Create the directory for nginx on the NAS and set ownership to match the NFS export settings:
ssh pi@10.51.50.58
mkdir -p /mnt/raid/share/nginx
chown 2000:2000 /mnt/raid/share/nginx
exit
The chown 2000:2000 matches the all_squash + anonuid=2000 setting in /etc/exports, which maps all NFS clients to UID 2000.
Create the PersistentVolume
The PV describes the actual storage resource: where it lives and what access modes it supports.
# pv.yaml
apiVersion: v1
kind: PersistentVolume
metadata:
name: nginx-pv
spec:
capacity:
storage: 1Gi
accessModes:
- ReadWriteMany
nfs:
server: 10.51.50.58
path: /mnt/raid/share/nginx
persistentVolumeReclaimPolicy: Retain
The persistentVolumeReclaimPolicy: Retain setting is important. When the PVC is deleted, Kubernetes keeps the data rather than wiping it. Apply it and confirm it shows as Available:
kubectl apply -f pv.yaml
kubectl get pv
# STATUS should show: Available
Create the PersistentVolumeClaim
The PVC expresses what storage a workload needs. Notice there's no NFS server IP here, just requirements. Kubernetes finds a matching PV and binds them:
# pvc.yaml
apiVersion: v1
kind: PersistentVolumeClaim
metadata:
name: nginx-pvc
spec:
accessModes:
- ReadWriteMany
resources:
requests:
storage: 1Gi
kubectl apply -f pvc.yaml
kubectl get pvc
# STATUS should show: Bound
Once the PVC shows Bound, Kubernetes has matched it to the PV we created.
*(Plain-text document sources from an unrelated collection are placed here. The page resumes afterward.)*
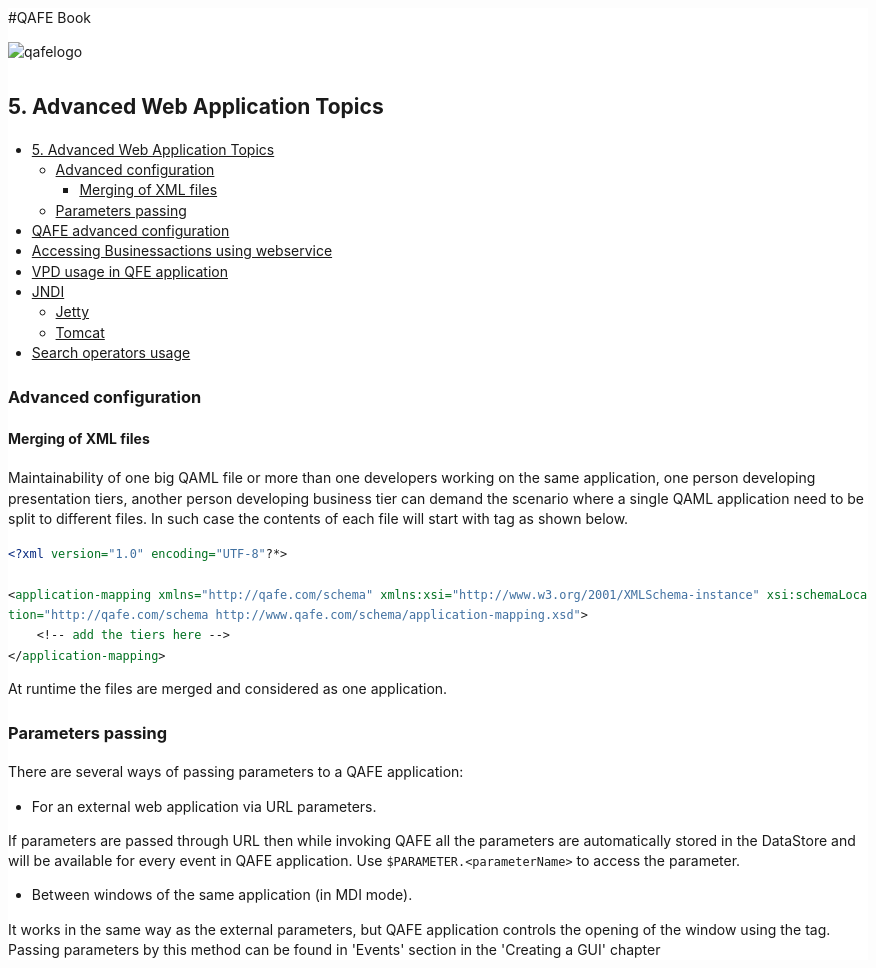 #QAFE Book

![qafelogo](http://www.qafe.com/wp-content/themes/qafe2013/img/logo.png)

## 5. Advanced Web Application Topics




* [5. Advanced Web Application Topics](#5-advanced-web-application-topics)
  * [Advanced configuration](#advanced-configuration)
    * [Merging of XML files](#merging-of-xml-files)
  * [Parameters passing](#parameters-passing)
* [QAFE advanced configuration](#qafe-advanced-configuration)
* [Accessing Businessactions using webservice](#accessing-businessactions-using-webservice)
* [VPD usage in QFE application](#vpd-usage-in-qfe-application)
* [JNDI](#jndi)
  * [Jetty](#jetty)
  * [Tomcat](#tomcat)
* [Search operators usage](#search-operators-usage)



### Advanced configuration

#### Merging of XML files

Maintainability of one big QAML file or more than one developers working on the same application, one person developing presentation tiers, another person developing business tier can demand the scenario where a single QAML application need to be split to different files. In such case the contents of each file will start with <application-mapping> tag as shown below.

```XML
<?xml version="1.0" encoding="UTF-8"?*>

<application-mapping xmlns="http://qafe.com/schema" xmlns:xsi="http://www.w3.org/2001/XMLSchema-instance" xsi:schemaLocation="http://qafe.com/schema http://www.qafe.com/schema/application-mapping.xsd">
	<!-- add the tiers here -->
</application-mapping>
```

At runtime the files are merged and considered as one application.

### Parameters passing

There are several ways of passing parameters to a QAFE application:

* For an external web application via URL parameters.

If parameters are passed through URL then while invoking QAFE all the parameters are automatically stored in the DataStore and will be available for every event in QAFE application. Use ``$PARAMETER.<parameterName>`` to access the parameter.

* Between windows of the same application (in MDI mode).

It works in the same way as the external parameters, but QAFE application controls the opening of the window using the <openwindow> tag. Passing parameters by this method can be found in 'Events' section in the 'Creating a GUI' chapter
Update the Nginx Deployment
Now we can mount the PVC into a pod. The Deployment needs two additions compared to a basic deployment: a volumes entry that references the PVC, and a volumeMounts entry that puts it somewhere inside the container.
# nginx-deployment.yaml
apiVersion: apps/v1
kind: Deployment
metadata:
name: nginx
spec:
replicas: 1
selector:
matchLabels:
app: nginx
template:
metadata:
labels:
app: nginx
spec:
volumes:
- name: html-storage
persistentVolumeClaim:
claimName: nginx-pvc
containers:
- name: nginx
image: nginx:latest
volumeMounts:
- name: html-storage
mountPath: /usr/share/nginx/html
ports:
- containerPort: 80
kubectl apply -f nginx-deployment.yaml
kubectl get pods -w
Prove It Works
Write custom content to the persistent volume and then delete the pod:
kubectl exec -it <nginx-pod> -- bash
echo "<h1>Persistent Storage!</h1>" > /usr/share/nginx/html/index.html
exit
kubectl delete pod <nginx-pod>
kubectl get pods -w
Once the new pod is running, the custom page should still be there. The data lived on NFS and the pod restart was irrelevant. You can also verify directly on the NAS:
ssh pi@10.51.50.58
cat /mnt/raid/share/nginx/index.html
What's Next
Manual PV creation works but doesn't scale. In Episode 3 we deploy Gitea, a self-hosted Git server, using the same PV/PVC pattern, and start building toward the dynamic provisioning we'll add later in the series.